The FBI already had wiretap warrants on several people who wound up organizing the 1993 meeting and agents listened in on the meeting itself. They concluded the two-dozen men present were HAMAS members or supporters. Transcripts and FBI analyses released since then show the meeting sought a strategy to kill the peace accord, which threatened to marginalize the Islamist movement. The group also discussed ways to improve HAMAS fundraising in America.
According to FBI reports, the men tried to hide their true agenda, agreeing not to even say the word “HAMAS” - but to call it “SAMAH” its reverse - even in their private conversations. Most of the participants were identified through surveillance and an examination of the hotel registry. But until Thursday, the identity of one person at the meeting – Nihad LNU - remained a mystery.
Awad was asked about the meeting during a 2003 deposition for a civil lawsuit. He initially said he didn’t think he had attended the Philadelphia meeting. When pushed he replied, “I don’t remember.” Nor did he remember whether he was invited.

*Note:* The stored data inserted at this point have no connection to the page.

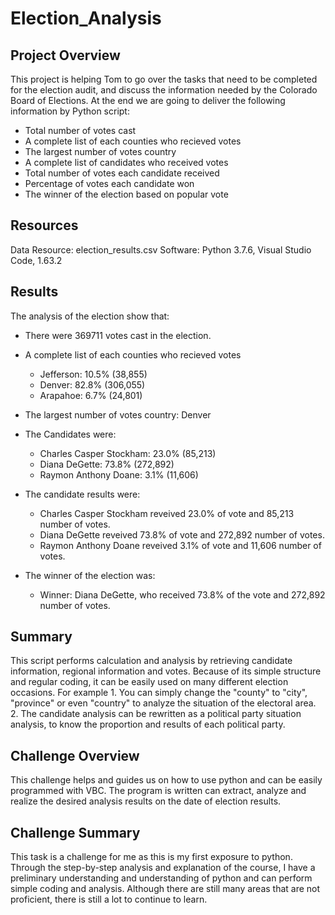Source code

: # Election_Analysis
## Project Overview
This project is helping Tom to go over the tasks that need to be completed for the election audit, and discuss the information needed by the Colorado Board of Elections. At the end we are going to deliver the following information by Python script: 
* Total number of votes cast
* A complete list of each counties who recieved votes
* The largest number of votes country
* A complete list of candidates who received votes
* Total number of votes each candidate received
* Percentage of votes each candidate won
* The winner of the election based on popular vote

## Resources
Data Resource: election_results.csv
Software: Python 3.7.6, Visual Studio Code, 1.63.2

## Results
The analysis of the election show that:
* There were 369711 votes cast in the election.
* A complete list of each counties who recieved votes
  - Jefferson: 10.5% (38,855)
  - Denver: 82.8% (306,055)
  - Arapahoe: 6.7% (24,801)
 
* The largest number of votes country: Denver
  
* The Candidates were:
  - Charles Casper Stockham: 23.0% (85,213)
  - Diana DeGette: 73.8% (272,892)
  - Raymon Anthony Doane: 3.1% (11,606)

* The candidate results were:
  - Charles Casper Stockham reveived 23.0% of vote and 85,213 number of votes.
  - Diana DeGette reveived 73.8% of vote and 272,892 number of votes.
  - Raymon Anthony Doane reveived 3.1% of vote and 11,606 number of votes. 
* The winner of the election was:
  - Winner: Diana DeGette, who received 73.8% of the vote and 272,892 number of votes.

## Summary
  This script performs calculation and analysis by retrieving candidate information, regional information and votes. Because of its simple structure and regular coding, it can be easily used on many different election occasions.
For example 1. You can simply change the "county" to "city", "province" or even "country" to analyze the situation of the electoral area. 2. The candidate analysis can be rewritten as a political party situation analysis, to know the proportion and results of each political party.

## Challenge Overview
This challenge helps and guides us on how to use python and can be easily programmed with VBC. The program is written can extract, analyze and realize the desired analysis results on the date of election results.
## Challenge Summary
This task is a challenge for me as this is my first exposure to python. Through the step-by-step analysis and explanation of the course, I have a preliminary understanding and understanding of python and can perform simple coding and analysis. Although there are still many areas that are not proficient, there is still a lot to continue to learn.
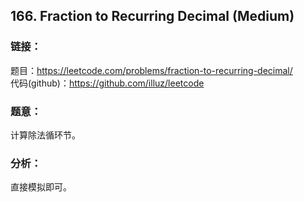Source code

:## 166. Fraction to Recurring Decimal (Medium)

### **链接**：
题目：https://leetcode.com/problems/fraction-to-recurring-decimal/  
代码(github)：https://github.com/illuz/leetcode

### **题意**：

计算除法循环节。

### **分析**：

直接模拟即可。
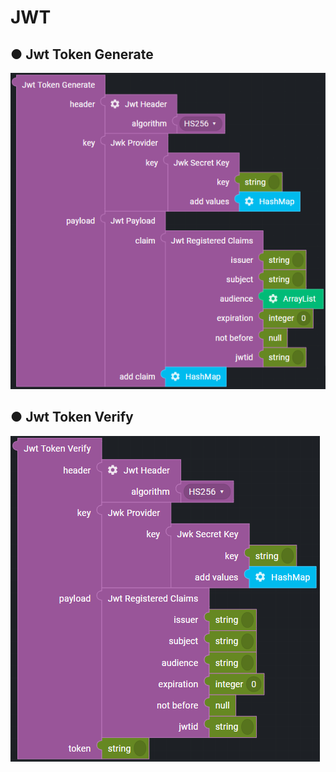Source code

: # JWT

## ● Jwt Token Generate

![](../../../.gitbook/assets/image%20%28253%29.png)

## ● Jwt Token Verify

![](../../../.gitbook/assets/image%20%28289%29.png)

Previously available evidence shows Awad was at the 1993 HAMAS meeting. He can be seen on videotape the following summer, acknowledging “I am in support of the HAMAS movement” during a seminar at Miami’s Barry University.
The idea for the meeting was discussed in a telephone call recorded by the FBI on Sept. 14, 1993. A day earlier, Yasser Arafat and Yitzhak Rabin shared an uneasy handshake on the White House lawn. That paved the way for the Palestinian Authority’s creation, and, it was hoped at the time, a path toward a more peaceful future.
On the telephone, three men discussed who should be invited to join them in a meeting to discuss what to do next. The call included Omar Ahmad (CAIR’s chairman emeritus), who at the time served at President of the Islamic Association for Palestine (IAP), Shukri Abu Baker, President of the Holy Land Foundation and one of the defendants now on trial, and Abdelhaleem al-Ashqar, the Executive Director of a HAMAS-linked charity known as the Al Aqsa Educational Fund.
They discussed inviting people from the “Union,” a code reference to the IAP. They mentioned “Akram,” “Abdul Rahman” and “Nihad.” In 1993, Nihad Awad was the spokesman and public relations director for the IAP.
During that same telephone conversation, the men on the telephone call referred to Nihad’s work in “media.” Shukri Abu Bakr mentioned “a full article in Dallas Morning News...and every few lines: Mr. Nihad said this and that....” The Dallas Morning News did publish an article that day. It ran under the headline “Dallas’ Mideast Observers Warn of Conflict Ahead.” It extensively quoted “Nihad Awad, spokesman for the Dallas-based Islamic Association of Palestine.”
A few weeks later, at the Philadelphia meeting itself, two men again referenced “Nihad” and an invitation he received to speak at a conference for the National Association of Arab Americans (NAAA) on October 30, 1993. The program from that NAAA Annual Convention, obtained by the IPT, lists the name of Nihad Awad, representing the Islamic Association for Palestine, as a speaker on a panel entitled “Israel-PLO Agreement: Analytical Perspectives.” Nobody else named Nihad is listed in the program.